Use Case 2: Find Outliers in Dataset

Identify anomalous or mislabeled samples:

set_context(dataset_name="my-dataset")
launch_app()

# Check for existing embeddings in schema
get_operator_schema(operator_uri="@voxel51/brain/compute_visualization")

# If no embeddings exist, compute them:
execute_operator(
    operator_uri="@voxel51/brain/compute_similarity",
    params={
        "brain_key": "outliers",
        "model": "clip-vit-base32-torch",
        "embeddings": "clip_embeddings",
        "backend": "sklearn",
        "metric": "cosine"
    }
)

# Compute uniqueness scores
execute_operator(
    operator_uri="@voxel51/brain/compute_uniqueness",
    params={"brain_key": "outliers"}
)

# Generate visualization (use existing embeddings field or brain_key)
execute_operator(
    operator_uri="@voxel51/brain/compute_visualization",
    params={
        "brain_key": "outliers",
        "embeddings": "clip_embeddings",  # Use existing field if available
        "method": "umap",  # or "tsne" if umap-learn not installed
        "num_dims": 2
    }
)

# Direct user to App at http://localhost:5151/
# 1. Click Embeddings panel icon
# 2. Select "outliers" from dropdown
# 3. Outliers appear as isolated points far from clusters
# 4. Optionally sort by uniqueness field in the App sidebar

Use Case 3: Compare Classes in Embedding Space

See how different classes cluster:

set_context(dataset_name="my-dataset")
launch_app()

# Check for existing embeddings in schema
get_operator_schema(operator_uri="@voxel51/brain/compute_visualization")

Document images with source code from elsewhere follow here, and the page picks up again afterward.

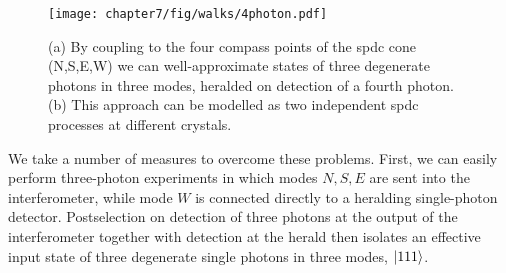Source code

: \begin{figure}[t!]
\centering
\texttt{[image: chapter7/fig/walks/4photon.pdf]}
\caption[Four-photon \acrshort{spdc} source]{
    (a) By coupling to the four compass points of the \gls{spdc} cone (N,S,E,W) we can well-approximate states of three degenerate photons in three modes, heralded on detection of a fourth photon.  (b) This approach can be modelled as two independent \gls{spdc} processes at different crystals.
}
\label{fig:four-photon-source}
\end{figure}


We take a number of measures to overcome these problems. First, we can easily perform three-photon experiments in which modes $N,S,E$ are sent into the interferometer, while mode $W$ is connected directly to a heralding single-photon detector. Postselection on detection of three photons at the output of the interferometer together with detection at the herald then isolates an effective input state of three degenerate single photons in three modes, $\mbox{$ | 111 \rangle $}$.

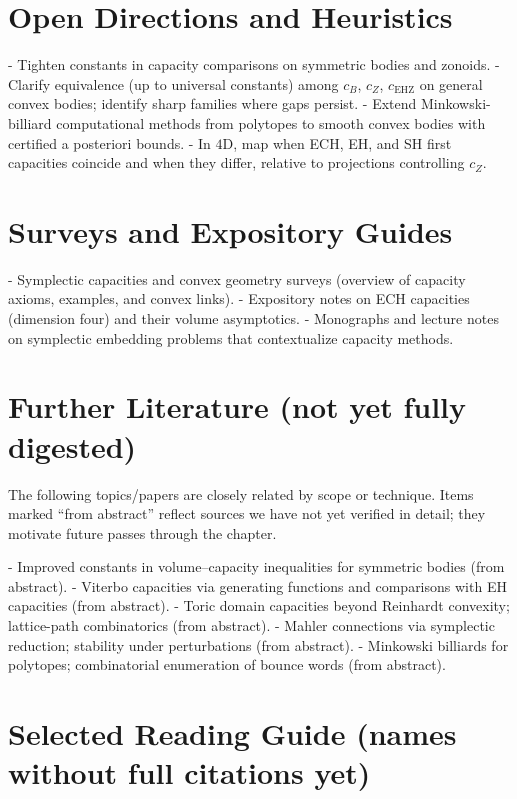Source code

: \section{Open Directions and Heuristics}

- Tighten constants in capacity comparisons on symmetric bodies and zonoids.
- Clarify equivalence (up to universal constants) among $c_B$, $c_Z$, $c_{\mathrm{EHZ}}$ on general convex
  bodies; identify sharp families where gaps persist.
- Extend Minkowski-billiard computational methods from polytopes to smooth convex bodies with
  certified a posteriori bounds.
- In $4$D, map when ECH, EH, and SH first capacities coincide and when they differ, relative to
  projections controlling $c_Z$.

\section{Surveys and Expository Guides}

- Symplectic capacities and convex geometry surveys (overview of capacity axioms, examples, and convex links).
- Expository notes on ECH capacities (dimension four) and their volume asymptotics.
- Monographs and lecture notes on symplectic embedding problems that contextualize capacity methods.

\section{Further Literature (not yet fully digested)}

The following topics/papers are closely related by scope or technique. Items marked “from abstract”
reflect sources we have not yet verified in detail; they motivate future passes through the chapter.

- Improved constants in volume--capacity inequalities for symmetric bodies (from abstract).
- Viterbo capacities via generating functions and comparisons with EH capacities (from abstract).
- Toric domain capacities beyond Reinhardt convexity; lattice-path combinatorics (from abstract).
- Mahler connections via symplectic reduction; stability under perturbations (from abstract).
- Minkowski billiards for polytopes; combinatorial enumeration of bounce words (from abstract).

\section{Selected Reading Guide (names without full citations yet)}

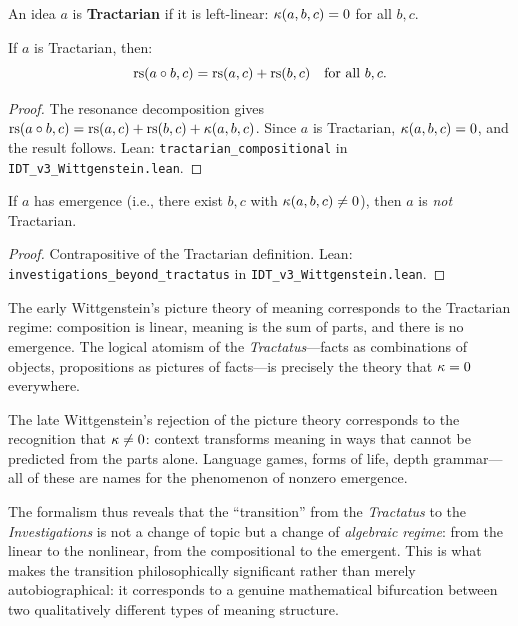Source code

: \begin{definition}
\label{def:tractarian}
An idea $a$ is \textbf{Tractarian} if it is left-linear: $\emerge(a, b, c) = 0$
for all $b, c$.
\end{definition}

\begin{theorem}
\label{thm:tractarian-comp}
If $a$ is Tractarian, then:
\[
\rs(a \compose b, c) = \rs(a, c) + \rs(b, c) \quad \text{for all } b, c.
\]
\end{theorem}

\begin{proof}
The resonance decomposition gives $\rs(a \compose b, c) = \rs(a,c) + \rs(b,c)
+ \emerge(a,b,c)$. Since $a$ is Tractarian, $\emerge(a,b,c) = 0$, and the
result follows.
Lean: \texttt{tractarian\_compositional} in \texttt{IDT\_v3\_Wittgenstein.lean}.
\end{proof}

\begin{theorem}
\label{thm:investigations-beyond}
If $a$ has emergence (i.e., there exist $b, c$ with $\emerge(a, b, c) \neq 0$),
then $a$ is \emph{not} Tractarian.
\end{theorem}

\begin{proof}
Contrapositive of the Tractarian definition.
Lean: \texttt{investigations\_beyond\_tractatus} in
\texttt{IDT\_v3\_Wittgenstein.lean}.
\end{proof}

\begin{interpretation}
The early Wittgenstein's picture theory of meaning corresponds to the Tractarian
regime: composition is linear, meaning is the sum of parts, and there is no
emergence. The logical atomism of the \textit{Tractatus}---facts as combinations
of objects, propositions as pictures of facts---is precisely the theory that
$\emerge = 0$ everywhere.

The late Wittgenstein's rejection of the picture theory corresponds to the
recognition that $\emerge \neq 0$: context transforms meaning in ways that
cannot be predicted from the parts alone. Language games, forms of life, depth
grammar---all of these are names for the phenomenon of nonzero emergence.

The formalism thus reveals that the ``transition'' from the \textit{Tractatus}
to the \textit{Investigations} is not a change of topic but a change of
\emph{algebraic regime}: from the linear to the nonlinear, from the compositional
to the emergent. This is what makes the transition philosophically significant
rather than merely autobiographical: it corresponds to a genuine mathematical
bifurcation between two qualitatively different types of meaning structure.
\end{interpretation}

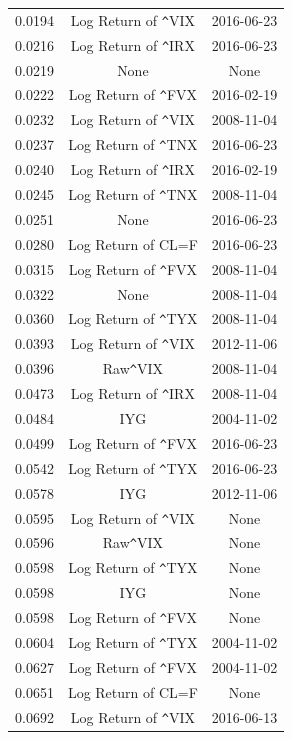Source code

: \documentclass[11pt,3p,review,authoryear]{elsarticle}
\theoremstyle{definition}
\begin{document}
\begin{table}[ht]
\begin{tabular}{ccc}
      0.0194 & Log Return of \verb|^|VIX & 2016-06-23 \\ 
      0.0216 & Log Return of \verb|^|IRX & 2016-06-23 \\ 
      \rowcolor{yellow} 0.0219 & None & None \\ 
      0.0222 & Log Return of \verb|^|FVX & 2016-02-19 \\ 
      0.0232 & Log Return of \verb|^|VIX & 2008-11-04 \\ 
      0.0237 & Log Return of \verb|^|TNX & 2016-06-23 \\ 
      0.0240 & Log Return of \verb|^|IRX & 2016-02-19 \\ 
      0.0245 & Log Return of \verb|^|TNX & 2008-11-04 \\ 
      0.0251 & None & 2016-06-23 \\ 
      0.0280 & Log Return of CL=F & 2016-06-23 \\ 
      0.0315 & Log Return of \verb|^|FVX & 2008-11-04 \\ 
      0.0322 & None & 2008-11-04 \\ 
      0.0360 & Log Return of \verb|^|TYX & 2008-11-04 \\ 
      0.0393 & Log Return of \verb|^|VIX & 2012-11-06 \\ 
      0.0396 & Raw\verb|^|VIX & 2008-11-04 \\ 
      0.0473 & Log Return of \verb|^|IRX & 2008-11-04 \\ 
      0.0484 & IYG & 2004-11-02 \\ 
      0.0499 & Log Return of \verb|^|FVX & 2016-06-23 \\ 
      0.0542 & Log Return of \verb|^|TYX & 2016-06-23 \\ 
      0.0578 & IYG & 2012-11-06 \\ 
      0.0595 & Log Return of \verb|^|VIX & None \\ 
      0.0596 & Raw\verb|^|VIX & None \\ 
      0.0598 & Log Return of \verb|^|TYX & None \\ 
      0.0598 & IYG & None \\ 
      0.0598 & Log Return of \verb|^|FVX & None \\ 
      0.0604 & Log Return of \verb|^|TYX & 2004-11-02 \\ 
      0.0627 & Log Return of \verb|^|FVX & 2004-11-02 \\ 
      0.0651 & Log Return of CL=F & None \\ 
      0.0692 & Log Return of \verb|^|VIX & 2016-06-13 \\ 

\end{tabular}
\end{table}
\end{document}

# If no embeddings exist, compute them:
execute_operator(
    operator_uri="@voxel51/brain/compute_similarity",
    params={
        "brain_key": "class_viz",
        "model": "clip-vit-base32-torch",
        "embeddings": "clip_embeddings",
        "backend": "sklearn",
        "metric": "cosine"
    }
)

# Generate visualization (use existing embeddings field or brain_key)
execute_operator(
    operator_uri="@voxel51/brain/compute_visualization",
    params={
        "brain_key": "class_viz",
        "embeddings": "clip_embeddings",  # Use existing field if available
        "method": "umap",  # or "tsne" if umap-learn not installed
        "num_dims": 2
    }
)

# Direct user to App at http://localhost:5151/
# 1. Click Embeddings panel icon
# 2. Select "class_viz" from dropdown
# 3. Use "Color by" dropdown to color by ground_truth or predictions
# Look for:
# - Well-separated clusters = good class distinction
# - Overlapping clusters = similar classes or confusion
# - Scattered points = high variance within class

Use Case 4: Analyze Model Predictions

Compare ground truth vs predictions in embedding space:

set_context(dataset_name="my-dataset")
launch_app()

# Check for existing embeddings in schema
get_operator_schema(operator_uri="@voxel51/brain/compute_visualization")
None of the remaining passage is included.